"TESTAMENTUM AD AETERNUM"
O que tiveres de fazer, faz em vida;
quando a morte aparecer ficas
incapacitado.
(A. Figueiredo e Silva)
“TESTAMENTUM
AD AETERNUM”
A
muitos de vós, “testamentários”, concedo o direito de não concordarem com o
trecho que vou redigir; mas não é por isso que deixarei de defender o meu
direito de escrevê-lo.
(Do
Autor)
Um
TESTAMENTO,
mais não é do que o procedimento escrito (pode ser epístola ou grafado em
cartório, pelo punho d’um tabelião), sob alguma tensão apreensiva, porém,
protocolar, no qual podem lavrar-se conjunturas inerentes à última vontade do
testamenteiro (aquele que futuramente “embarcará”), para serem cumpridas
ulteriormente à paragem integral dos batimentos do seu músculo cardíaco, com o
consequente esfriamento do seu “espigueiro”, teso e inerte, para todo o sempre.
Dispõe
do poder legar bens materiais a pessoas de boa índole ou a uns papalvos quaisquer,
e, conjuntamente, adicionar outras vontades (factíveis, como é obvio), ou
somente vontades - conquanto que deixe algum carcanhol, para que estas possam
ser satisfeitas. Se não, chapéu!
É
um documento, que, na sua origem, pode conter várias causas; filantropia, por
crença ou prodigalidade; agradecimento, por reciprocidade afectiva; retaliação,
para desobriga do seu ego ferido; por último, outras, senão as mais
“importantes” e que devem ser analisadas antes do acto; estar apanhado do juízo
ou ser burro – tantas vezes isto tem sucedido!
Reconheço
que esta prosa, é tudo palha p‘ra botar fora. Mas, como sinto ser portador de
todos os predicados a riba referidos, proponho-me hoje, a elaborar o meu, (testamento),
mesmo sem a solícita e “cuidada” presença de Oficial de Registos, a exibir com
alguma ostentação, as mangas-de-alpaca que lhe protegem a alvura da camisa.
Nomeio
a todos vós, viventes, como testamentários – ou seja, aqueles que m’herdam tudo,
e se obrigam a realizar ou fazer com que seja concretizado o meu derradeiro
desejo – se não, ireis estar à pega comigo!?
Ora
bem:
Em
pleno gozo de todas as minhas capacidades mentais, - suponho eu!? – é minha
vontade deixar o Mundo inteiro para vós, com todo o recheio que ele engloba,
não obstante a sua extraordinária, porém complexa, diversidade.

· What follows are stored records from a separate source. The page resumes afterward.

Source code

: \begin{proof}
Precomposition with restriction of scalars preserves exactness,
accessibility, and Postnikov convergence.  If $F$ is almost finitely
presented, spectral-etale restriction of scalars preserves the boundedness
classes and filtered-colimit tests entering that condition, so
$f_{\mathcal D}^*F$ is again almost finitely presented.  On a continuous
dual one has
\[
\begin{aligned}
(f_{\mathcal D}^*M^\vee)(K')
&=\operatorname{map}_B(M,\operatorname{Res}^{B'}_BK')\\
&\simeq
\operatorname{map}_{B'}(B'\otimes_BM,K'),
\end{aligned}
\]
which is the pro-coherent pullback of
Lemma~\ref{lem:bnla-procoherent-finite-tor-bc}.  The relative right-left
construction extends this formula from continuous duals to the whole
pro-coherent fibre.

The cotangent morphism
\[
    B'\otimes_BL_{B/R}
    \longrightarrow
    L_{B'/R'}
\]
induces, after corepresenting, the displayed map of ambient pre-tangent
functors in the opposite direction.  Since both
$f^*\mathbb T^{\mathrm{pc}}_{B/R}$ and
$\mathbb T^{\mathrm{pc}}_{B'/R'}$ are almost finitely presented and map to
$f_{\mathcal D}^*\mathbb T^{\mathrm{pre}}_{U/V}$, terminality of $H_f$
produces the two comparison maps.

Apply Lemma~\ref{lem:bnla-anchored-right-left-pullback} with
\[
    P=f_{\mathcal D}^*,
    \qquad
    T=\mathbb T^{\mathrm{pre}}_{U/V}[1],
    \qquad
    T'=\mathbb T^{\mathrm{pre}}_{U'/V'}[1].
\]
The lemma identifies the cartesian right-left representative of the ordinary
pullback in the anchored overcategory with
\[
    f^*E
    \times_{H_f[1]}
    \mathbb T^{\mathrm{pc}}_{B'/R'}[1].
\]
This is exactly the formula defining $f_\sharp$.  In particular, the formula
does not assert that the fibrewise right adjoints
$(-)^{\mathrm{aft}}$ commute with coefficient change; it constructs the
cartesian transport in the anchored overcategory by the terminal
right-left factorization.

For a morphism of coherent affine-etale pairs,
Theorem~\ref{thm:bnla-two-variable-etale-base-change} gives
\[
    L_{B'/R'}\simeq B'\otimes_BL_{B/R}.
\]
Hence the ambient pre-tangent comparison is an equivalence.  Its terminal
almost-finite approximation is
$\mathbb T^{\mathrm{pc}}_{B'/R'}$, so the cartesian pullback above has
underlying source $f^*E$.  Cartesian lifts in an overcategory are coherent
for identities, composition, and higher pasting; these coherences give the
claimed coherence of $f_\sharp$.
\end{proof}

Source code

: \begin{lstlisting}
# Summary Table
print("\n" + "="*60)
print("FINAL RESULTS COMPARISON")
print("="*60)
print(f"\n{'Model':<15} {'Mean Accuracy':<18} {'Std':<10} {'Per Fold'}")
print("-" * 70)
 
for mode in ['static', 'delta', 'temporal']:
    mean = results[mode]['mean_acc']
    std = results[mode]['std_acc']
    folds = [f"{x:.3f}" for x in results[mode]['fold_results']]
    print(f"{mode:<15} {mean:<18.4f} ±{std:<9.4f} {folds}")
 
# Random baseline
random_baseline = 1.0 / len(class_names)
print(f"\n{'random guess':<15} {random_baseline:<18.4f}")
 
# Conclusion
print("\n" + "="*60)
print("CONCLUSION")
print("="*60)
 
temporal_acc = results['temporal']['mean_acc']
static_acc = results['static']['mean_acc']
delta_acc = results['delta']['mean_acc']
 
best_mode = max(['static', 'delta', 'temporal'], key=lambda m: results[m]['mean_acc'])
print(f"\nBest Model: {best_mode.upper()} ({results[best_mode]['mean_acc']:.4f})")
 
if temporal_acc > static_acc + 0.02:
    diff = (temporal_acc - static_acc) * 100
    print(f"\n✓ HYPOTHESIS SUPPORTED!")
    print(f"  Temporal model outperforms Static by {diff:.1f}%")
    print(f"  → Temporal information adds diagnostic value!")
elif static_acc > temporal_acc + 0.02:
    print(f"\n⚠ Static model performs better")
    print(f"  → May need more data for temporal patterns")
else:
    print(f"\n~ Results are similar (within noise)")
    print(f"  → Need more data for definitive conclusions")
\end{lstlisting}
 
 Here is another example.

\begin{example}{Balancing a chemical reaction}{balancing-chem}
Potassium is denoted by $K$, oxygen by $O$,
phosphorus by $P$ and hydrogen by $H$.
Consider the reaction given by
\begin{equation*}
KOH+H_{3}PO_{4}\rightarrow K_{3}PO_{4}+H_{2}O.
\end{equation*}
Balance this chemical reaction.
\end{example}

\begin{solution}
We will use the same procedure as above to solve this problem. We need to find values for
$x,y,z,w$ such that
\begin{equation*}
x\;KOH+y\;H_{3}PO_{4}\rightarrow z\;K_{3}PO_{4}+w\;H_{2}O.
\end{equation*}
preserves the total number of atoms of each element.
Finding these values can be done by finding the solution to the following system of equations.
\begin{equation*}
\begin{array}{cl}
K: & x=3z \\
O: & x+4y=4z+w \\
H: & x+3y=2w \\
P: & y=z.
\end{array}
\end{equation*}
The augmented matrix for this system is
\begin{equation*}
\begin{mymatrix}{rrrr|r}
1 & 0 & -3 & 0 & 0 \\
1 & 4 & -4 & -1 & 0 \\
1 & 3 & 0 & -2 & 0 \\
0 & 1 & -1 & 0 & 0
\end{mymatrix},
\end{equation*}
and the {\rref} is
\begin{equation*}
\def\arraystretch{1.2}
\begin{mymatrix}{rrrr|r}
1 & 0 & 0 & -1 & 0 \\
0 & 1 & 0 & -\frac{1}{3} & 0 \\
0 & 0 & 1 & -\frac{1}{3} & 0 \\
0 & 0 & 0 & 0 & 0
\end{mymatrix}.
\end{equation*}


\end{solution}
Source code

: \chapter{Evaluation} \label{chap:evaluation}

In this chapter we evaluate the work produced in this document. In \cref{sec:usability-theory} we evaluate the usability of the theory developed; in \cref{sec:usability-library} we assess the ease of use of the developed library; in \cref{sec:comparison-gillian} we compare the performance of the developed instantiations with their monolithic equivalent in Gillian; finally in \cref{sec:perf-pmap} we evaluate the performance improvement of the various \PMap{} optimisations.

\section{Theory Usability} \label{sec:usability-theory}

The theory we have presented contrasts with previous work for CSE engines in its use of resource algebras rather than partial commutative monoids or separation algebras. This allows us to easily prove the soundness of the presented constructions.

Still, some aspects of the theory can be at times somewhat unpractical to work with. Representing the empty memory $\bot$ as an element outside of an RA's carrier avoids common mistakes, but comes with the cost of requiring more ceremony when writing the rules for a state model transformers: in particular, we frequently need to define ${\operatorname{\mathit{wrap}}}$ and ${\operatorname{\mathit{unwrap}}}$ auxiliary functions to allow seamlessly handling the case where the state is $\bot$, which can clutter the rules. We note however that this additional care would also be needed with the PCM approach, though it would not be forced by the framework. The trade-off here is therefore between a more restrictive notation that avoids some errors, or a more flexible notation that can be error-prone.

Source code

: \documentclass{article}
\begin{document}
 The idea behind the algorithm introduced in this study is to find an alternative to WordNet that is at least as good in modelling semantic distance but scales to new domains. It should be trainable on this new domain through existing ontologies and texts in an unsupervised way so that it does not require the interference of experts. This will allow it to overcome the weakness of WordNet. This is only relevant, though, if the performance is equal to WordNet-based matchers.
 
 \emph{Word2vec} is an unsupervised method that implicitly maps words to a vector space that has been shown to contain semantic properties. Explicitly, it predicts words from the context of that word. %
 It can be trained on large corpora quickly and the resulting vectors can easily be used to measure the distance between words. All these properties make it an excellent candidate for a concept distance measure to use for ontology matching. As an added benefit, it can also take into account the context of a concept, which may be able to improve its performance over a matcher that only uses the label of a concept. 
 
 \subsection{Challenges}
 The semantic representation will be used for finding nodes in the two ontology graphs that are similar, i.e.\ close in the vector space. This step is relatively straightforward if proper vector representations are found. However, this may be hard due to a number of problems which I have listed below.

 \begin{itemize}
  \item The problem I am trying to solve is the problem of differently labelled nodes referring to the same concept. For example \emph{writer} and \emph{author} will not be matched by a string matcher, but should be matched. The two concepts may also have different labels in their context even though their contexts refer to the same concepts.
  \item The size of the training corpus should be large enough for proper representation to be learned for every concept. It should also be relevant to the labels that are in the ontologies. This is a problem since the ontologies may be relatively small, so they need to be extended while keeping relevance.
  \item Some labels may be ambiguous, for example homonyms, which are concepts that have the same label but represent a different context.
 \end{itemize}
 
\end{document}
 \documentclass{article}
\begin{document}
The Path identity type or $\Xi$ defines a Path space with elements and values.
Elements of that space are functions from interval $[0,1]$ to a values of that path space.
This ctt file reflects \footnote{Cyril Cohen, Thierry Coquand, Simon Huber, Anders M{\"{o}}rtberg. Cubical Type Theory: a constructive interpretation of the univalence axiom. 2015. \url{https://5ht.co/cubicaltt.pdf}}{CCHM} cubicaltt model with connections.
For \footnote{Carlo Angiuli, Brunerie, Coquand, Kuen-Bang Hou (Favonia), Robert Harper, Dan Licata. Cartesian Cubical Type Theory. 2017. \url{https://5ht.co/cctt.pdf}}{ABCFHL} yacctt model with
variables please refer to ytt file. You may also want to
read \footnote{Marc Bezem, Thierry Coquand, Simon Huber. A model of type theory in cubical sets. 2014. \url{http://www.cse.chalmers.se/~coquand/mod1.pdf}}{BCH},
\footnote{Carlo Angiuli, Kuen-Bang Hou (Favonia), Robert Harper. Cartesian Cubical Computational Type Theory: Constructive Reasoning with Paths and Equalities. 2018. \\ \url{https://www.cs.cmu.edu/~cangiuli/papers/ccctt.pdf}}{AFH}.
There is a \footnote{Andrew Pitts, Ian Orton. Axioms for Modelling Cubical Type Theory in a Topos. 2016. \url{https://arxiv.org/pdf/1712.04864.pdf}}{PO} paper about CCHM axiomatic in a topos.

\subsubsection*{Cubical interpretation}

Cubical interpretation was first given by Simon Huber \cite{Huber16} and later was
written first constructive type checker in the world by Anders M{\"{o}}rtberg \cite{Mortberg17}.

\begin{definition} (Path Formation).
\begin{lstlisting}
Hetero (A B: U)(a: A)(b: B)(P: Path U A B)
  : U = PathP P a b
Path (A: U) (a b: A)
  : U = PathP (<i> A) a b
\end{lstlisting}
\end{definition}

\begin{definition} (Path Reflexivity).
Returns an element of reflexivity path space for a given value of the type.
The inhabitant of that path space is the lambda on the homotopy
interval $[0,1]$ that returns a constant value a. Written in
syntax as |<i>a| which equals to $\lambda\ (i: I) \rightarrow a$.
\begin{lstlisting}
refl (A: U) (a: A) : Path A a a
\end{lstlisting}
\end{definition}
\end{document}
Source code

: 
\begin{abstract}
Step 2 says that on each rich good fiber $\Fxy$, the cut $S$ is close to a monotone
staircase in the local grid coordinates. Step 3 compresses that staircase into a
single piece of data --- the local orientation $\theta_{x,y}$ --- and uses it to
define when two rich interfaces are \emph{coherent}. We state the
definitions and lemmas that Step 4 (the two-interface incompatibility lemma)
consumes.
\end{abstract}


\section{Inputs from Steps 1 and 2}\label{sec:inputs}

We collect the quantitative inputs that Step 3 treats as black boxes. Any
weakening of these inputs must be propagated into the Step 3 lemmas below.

Tem de tudo e
para todos os paladares, apetites e caprichos. Um grande espólio! Uma
entulheira para reciclar e aproveitar o que é bom. E mesmo assim, é provável que
de bom pouco conglutine.
Raças
“pensantes” mescladas de todas as cores, que vão desde o prêto mais ou menos
carregado, passando pelo retinto, ao branco mais avermelhado ou de coloração
leitosa e enfezado, cruzando pelo castanho mais escuro ou tonalidade de café
com leite; inclui ainda, o amarelo, mais desbotado ou abraseado, que salienta
um olhar semicerrado, mas de grande precisão e matreirice.
Nestes
elementos que vos deixo, estão entalhadas as mais distintas pluralidades de
caráter, para gosto ou desgosto de cada um de vós – ou de vós mesmos; fraco,
forte, manhoso, finório, sem índole alguma (os descaracterizados), e de
temperamento cata-vento ou cata-maré. Estes finais, são os mais perigosos – é a
camada onde se encontra encaixada a grande récua de políticos que não sabem
governar, os bandos de salteadores, oportunistas e desviadores de capitais, que,
em comunhão com os outros, auxiliam desgovernar o Mundo
–
burro nem sempre é tão burro como possa parecer.
Em
toda esta tipologia estão abrangidos: trapaceiros, vigaristas, ladrões de
bancos, proxenetas, governantes maliciosos, filhos-da-puta, filhos-da-mãe, “filhos-do-pai”,
porque ao pai lhe “apeteceu” ser mãe, (actualmente é permitido), e filhos de
ninguém, que andam p’raí ao deus-dará, a coçar o cu das calças pelas esquinas e
a olhar para o céu a ver se chove.
Quanto à intelecção: podem contar também com
espertos, loucos, manientos, asininos, “inteligentes” e benevolentes (uma
raridade), ambiciosos, desinteressados, patifes, esbanjadores, calaceiros e laboriosos.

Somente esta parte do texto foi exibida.